* [LISTED RECORDS]:
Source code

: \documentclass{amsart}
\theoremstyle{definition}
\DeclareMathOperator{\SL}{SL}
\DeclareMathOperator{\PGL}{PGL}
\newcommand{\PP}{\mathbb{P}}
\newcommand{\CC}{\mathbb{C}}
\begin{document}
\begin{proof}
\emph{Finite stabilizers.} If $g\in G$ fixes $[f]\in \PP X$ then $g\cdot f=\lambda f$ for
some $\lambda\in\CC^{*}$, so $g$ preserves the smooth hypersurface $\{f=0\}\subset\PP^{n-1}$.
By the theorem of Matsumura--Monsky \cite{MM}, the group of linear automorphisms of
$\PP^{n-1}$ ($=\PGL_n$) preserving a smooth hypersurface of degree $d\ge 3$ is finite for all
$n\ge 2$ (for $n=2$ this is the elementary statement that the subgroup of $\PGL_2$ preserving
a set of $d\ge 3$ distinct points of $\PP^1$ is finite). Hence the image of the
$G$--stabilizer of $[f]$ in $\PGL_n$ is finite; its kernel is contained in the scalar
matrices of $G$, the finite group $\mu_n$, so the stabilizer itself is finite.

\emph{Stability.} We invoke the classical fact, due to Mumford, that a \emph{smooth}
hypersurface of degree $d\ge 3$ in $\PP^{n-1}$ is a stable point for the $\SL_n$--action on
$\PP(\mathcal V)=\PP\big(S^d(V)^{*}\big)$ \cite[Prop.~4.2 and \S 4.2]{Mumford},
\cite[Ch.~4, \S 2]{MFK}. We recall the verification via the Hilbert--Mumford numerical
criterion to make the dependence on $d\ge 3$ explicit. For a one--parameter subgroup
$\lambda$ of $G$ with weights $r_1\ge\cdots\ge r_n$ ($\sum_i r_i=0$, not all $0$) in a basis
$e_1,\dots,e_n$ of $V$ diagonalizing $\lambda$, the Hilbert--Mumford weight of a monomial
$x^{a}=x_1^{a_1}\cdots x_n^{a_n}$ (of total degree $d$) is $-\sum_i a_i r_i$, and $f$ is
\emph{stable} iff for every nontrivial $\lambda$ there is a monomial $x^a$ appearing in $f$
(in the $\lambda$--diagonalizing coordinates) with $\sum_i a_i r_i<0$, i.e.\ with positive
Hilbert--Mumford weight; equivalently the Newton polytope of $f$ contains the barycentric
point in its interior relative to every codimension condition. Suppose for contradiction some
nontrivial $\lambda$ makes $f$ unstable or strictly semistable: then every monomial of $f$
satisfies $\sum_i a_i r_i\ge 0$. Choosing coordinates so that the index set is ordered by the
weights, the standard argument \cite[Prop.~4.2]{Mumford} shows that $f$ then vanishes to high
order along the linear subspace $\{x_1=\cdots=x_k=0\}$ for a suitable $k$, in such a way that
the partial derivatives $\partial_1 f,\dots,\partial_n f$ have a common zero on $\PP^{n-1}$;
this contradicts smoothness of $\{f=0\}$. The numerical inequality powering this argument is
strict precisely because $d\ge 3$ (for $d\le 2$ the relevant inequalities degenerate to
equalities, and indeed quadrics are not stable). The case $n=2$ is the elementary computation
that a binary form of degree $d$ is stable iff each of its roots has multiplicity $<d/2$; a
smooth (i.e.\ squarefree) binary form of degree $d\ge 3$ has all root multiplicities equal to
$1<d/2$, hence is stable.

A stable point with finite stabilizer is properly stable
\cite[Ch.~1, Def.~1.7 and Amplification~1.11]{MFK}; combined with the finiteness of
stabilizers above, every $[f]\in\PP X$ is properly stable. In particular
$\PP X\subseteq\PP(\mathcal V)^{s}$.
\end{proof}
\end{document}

* [ABOUT THIS EXERCISE]: Retype the material above exactly as given.

* [ANSWER SECTION]:
Source code

: \documentclass{amsart}
\theoremstyle{definition}
\DeclareMathOperator{\SL}{SL}
\DeclareMathOperator{\PGL}{PGL}
\newcommand{\PP}{\mathbb{P}}
\newcommand{\CC}{\mathbb{C}}
\begin{document}
\begin{proof}
\emph{Finite stabilizers.} If $g\in G$ fixes $[f]\in \PP X$ then $g\cdot f=\lambda f$ for
some $\lambda\in\CC^{*}$, so $g$ preserves the smooth hypersurface $\{f=0\}\subset\PP^{n-1}$.
By the theorem of Matsumura--Monsky \cite{MM}, the group of linear automorphisms of
$\PP^{n-1}$ ($=\PGL_n$) preserving a smooth hypersurface of degree $d\ge 3$ is finite for all
$n\ge 2$ (for $n=2$ this is the elementary statement that the subgroup of $\PGL_2$ preserving
a set of $d\ge 3$ distinct points of $\PP^1$ is finite). Hence the image of the
$G$--stabilizer of $[f]$ in $\PGL_n$ is finite; its kernel is contained in the scalar
matrices of $G$, the finite group $\mu_n$, so the stabilizer itself is finite.

\emph{Stability.} We invoke the classical fact, due to Mumford, that a \emph{smooth}
hypersurface of degree $d\ge 3$ in $\PP^{n-1}$ is a stable point for the $\SL_n$--action on
$\PP(\mathcal V)=\PP\big(S^d(V)^{*}\big)$ \cite[Prop.~4.2 and \S 4.2]{Mumford},
\cite[Ch.~4, \S 2]{MFK}. We recall the verification via the Hilbert--Mumford numerical
criterion to make the dependence on $d\ge 3$ explicit. For a one--parameter subgroup
$\lambda$ of $G$ with weights $r_1\ge\cdots\ge r_n$ ($\sum_i r_i=0$, not all $0$) in a basis
$e_1,\dots,e_n$ of $V$ diagonalizing $\lambda$, the Hilbert--Mumford weight of a monomial
$x^{a}=x_1^{a_1}\cdots x_n^{a_n}$ (of total degree $d$) is $-\sum_i a_i r_i$, and $f$ is
\emph{stable} iff for every nontrivial $\lambda$ there is a monomial $x^a$ appearing in $f$
(in the $\lambda$--diagonalizing coordinates) with $\sum_i a_i r_i<0$, i.e.\ with positive
Hilbert--Mumford weight; equivalently the Newton polytope of $f$ contains the barycentric
point in its interior relative to every codimension condition. Suppose for contradiction some
nontrivial $\lambda$ makes $f$ unstable or strictly semistable: then every monomial of $f$
satisfies $\sum_i a_i r_i\ge 0$. Choosing coordinates so that the index set is ordered by the
weights, the standard argument \cite[Prop.~4.2]{Mumford} shows that $f$ then vanishes to high
order along the linear subspace $\{x_1=\cdots=x_k=0\}$ for a suitable $k$, in such a way that
the partial derivatives $\partial_1 f,\dots,\partial_n f$ have a common zero on $\PP^{n-1}$;
this contradicts smoothness of $\{f=0\}$. The numerical inequality powering this argument is
strict precisely because $d\ge 3$ (for $d\le 2$ the relevant inequalities degenerate to
equalities, and indeed quadrics are not stable). The case $n=2$ is the elementary computation
that a binary form of degree $d$ is stable iff each of its roots has multiplicity $<d/2$; a
smooth (i.e.\ squarefree) binary form of degree $d\ge 3$ has all root multiplicities equal to
$1<d/2$, hence is stable.

A stable point with finite stabilizer is properly stable
\cite[Ch.~1, Def.~1.7 and Amplification~1.11]{MFK}; combined with the finiteness of
stabilizers above, every $[f]\in\PP X$ is properly stable. In particular
$\PP X\subseteq\PP(\mathcal V)^{s}$.
\end{proof}
\end{document}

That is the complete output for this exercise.